PROBLEM REQUIREMENTS
Restate word for word the lines of the material below, from the line with "- 박민호: [스터디] [React 정리완료](./스터디%20정리/React%20민호/Readme.md)" to the line with "# 2022.07.28(목)", both lines included, and no others.

RECORDED INFORMATION below:

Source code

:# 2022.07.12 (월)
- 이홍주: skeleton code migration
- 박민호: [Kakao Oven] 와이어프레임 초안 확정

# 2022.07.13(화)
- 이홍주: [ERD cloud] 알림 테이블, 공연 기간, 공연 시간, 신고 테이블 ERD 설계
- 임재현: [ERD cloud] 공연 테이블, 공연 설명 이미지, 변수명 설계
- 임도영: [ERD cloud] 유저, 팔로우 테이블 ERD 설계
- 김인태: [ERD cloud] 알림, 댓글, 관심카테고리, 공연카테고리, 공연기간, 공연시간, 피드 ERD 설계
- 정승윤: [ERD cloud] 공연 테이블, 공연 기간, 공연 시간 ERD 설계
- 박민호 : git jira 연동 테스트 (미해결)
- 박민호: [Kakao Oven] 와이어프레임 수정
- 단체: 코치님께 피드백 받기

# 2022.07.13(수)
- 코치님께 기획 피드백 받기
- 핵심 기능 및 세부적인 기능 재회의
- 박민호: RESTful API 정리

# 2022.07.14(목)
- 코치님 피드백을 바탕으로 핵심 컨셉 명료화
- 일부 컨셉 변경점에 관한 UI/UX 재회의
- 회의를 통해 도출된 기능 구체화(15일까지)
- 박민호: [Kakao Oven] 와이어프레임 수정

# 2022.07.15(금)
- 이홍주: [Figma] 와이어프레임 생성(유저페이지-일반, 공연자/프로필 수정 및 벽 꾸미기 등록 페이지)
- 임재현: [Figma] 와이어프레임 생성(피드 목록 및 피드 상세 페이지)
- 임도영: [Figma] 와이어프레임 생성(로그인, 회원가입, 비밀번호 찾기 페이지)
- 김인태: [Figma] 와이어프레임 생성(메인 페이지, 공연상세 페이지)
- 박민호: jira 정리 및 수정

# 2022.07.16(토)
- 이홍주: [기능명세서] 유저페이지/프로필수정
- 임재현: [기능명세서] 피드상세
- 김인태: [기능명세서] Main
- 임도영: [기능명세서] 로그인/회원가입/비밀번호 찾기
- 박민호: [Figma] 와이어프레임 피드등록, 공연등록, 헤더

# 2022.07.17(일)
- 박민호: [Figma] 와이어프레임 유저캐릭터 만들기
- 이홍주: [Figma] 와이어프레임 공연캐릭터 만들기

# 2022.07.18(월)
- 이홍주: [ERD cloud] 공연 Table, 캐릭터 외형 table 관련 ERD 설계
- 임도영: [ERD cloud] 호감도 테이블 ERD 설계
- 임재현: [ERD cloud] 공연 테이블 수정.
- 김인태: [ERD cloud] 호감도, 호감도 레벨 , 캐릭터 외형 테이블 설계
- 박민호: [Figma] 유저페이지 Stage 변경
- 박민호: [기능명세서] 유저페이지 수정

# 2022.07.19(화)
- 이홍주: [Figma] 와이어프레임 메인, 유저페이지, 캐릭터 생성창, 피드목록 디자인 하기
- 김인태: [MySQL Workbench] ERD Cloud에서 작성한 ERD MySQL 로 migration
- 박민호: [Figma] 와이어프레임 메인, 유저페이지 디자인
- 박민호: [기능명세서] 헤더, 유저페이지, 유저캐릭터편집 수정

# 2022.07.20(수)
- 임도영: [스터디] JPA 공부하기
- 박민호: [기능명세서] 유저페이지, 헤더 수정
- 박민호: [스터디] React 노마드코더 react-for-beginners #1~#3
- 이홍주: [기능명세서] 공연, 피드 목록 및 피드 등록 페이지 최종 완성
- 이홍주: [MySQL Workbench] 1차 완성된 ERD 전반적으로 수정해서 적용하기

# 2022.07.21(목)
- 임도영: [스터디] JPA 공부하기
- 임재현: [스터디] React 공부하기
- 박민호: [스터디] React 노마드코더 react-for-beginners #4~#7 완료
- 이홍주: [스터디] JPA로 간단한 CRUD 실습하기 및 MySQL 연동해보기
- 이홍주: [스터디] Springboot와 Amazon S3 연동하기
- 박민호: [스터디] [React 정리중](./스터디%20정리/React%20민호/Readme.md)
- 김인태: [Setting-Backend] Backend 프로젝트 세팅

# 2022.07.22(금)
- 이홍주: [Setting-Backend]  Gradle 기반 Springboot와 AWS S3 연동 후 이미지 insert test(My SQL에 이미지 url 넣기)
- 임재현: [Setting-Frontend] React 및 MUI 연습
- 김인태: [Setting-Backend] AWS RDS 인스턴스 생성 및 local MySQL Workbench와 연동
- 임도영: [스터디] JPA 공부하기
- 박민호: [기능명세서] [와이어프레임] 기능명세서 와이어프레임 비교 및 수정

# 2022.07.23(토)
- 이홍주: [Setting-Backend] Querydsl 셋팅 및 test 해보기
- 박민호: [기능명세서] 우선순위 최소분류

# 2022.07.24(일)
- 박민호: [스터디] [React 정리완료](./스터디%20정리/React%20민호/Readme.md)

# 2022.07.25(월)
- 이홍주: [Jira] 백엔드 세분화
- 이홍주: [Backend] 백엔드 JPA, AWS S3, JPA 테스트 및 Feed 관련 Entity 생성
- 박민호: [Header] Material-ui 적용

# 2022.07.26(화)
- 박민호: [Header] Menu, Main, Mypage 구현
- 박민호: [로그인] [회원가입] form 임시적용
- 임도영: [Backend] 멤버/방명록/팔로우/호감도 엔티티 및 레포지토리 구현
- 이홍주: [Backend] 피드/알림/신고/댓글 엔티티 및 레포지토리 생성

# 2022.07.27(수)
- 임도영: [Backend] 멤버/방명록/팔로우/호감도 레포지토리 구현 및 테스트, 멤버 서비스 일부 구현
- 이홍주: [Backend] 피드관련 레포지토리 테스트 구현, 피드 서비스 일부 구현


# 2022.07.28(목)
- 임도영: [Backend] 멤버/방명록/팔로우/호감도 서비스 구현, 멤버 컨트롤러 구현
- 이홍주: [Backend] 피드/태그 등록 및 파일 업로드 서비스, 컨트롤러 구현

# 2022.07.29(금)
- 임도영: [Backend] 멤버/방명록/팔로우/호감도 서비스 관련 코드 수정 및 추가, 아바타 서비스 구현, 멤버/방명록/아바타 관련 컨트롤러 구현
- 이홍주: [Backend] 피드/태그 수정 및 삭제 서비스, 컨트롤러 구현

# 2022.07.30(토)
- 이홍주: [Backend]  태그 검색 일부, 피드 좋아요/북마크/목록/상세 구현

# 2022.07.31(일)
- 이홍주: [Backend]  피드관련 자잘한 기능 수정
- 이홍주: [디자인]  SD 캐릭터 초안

End of RECORDED INFORMATION.
RECORDED INFORMATION below:

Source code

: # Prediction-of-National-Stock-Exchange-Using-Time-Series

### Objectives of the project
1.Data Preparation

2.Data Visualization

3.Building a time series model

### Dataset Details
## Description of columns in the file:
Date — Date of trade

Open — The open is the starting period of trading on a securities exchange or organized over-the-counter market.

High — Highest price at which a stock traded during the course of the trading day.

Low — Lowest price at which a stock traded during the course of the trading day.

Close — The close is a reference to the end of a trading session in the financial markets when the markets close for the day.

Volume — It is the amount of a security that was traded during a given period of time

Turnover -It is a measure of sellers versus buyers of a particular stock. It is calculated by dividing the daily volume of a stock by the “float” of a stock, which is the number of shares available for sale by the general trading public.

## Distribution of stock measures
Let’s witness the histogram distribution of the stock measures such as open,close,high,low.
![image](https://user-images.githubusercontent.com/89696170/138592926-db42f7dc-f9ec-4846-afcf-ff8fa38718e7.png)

End of RECORDED INFORMATION.

RESPONSE FOR THIS EXERCISE
- 박민호: [스터디] [React 정리완료](./스터디%20정리/React%20민호/Readme.md)

# 2022.07.25(월)
- 이홍주: [Jira] 백엔드 세분화
- 이홍주: [Backend] 백엔드 JPA, AWS S3, JPA 테스트 및 Feed 관련 Entity 생성
- 박민호: [Header] Material-ui 적용

# 2022.07.26(화)
- 박민호: [Header] Menu, Main, Mypage 구현
- 박민호: [로그인] [회원가입] form 임시적용
- 임도영: [Backend] 멤버/방명록/팔로우/호감도 엔티티 및 레포지토리 구현
- 이홍주: [Backend] 피드/알림/신고/댓글 엔티티 및 레포지토리 생성

# 2022.07.27(수)
- 임도영: [Backend] 멤버/방명록/팔로우/호감도 레포지토리 구현 및 테스트, 멤버 서비스 일부 구현
- 이홍주: [Backend] 피드관련 레포지토리 테스트 구현, 피드 서비스 일부 구현


# 2022.07.28(목)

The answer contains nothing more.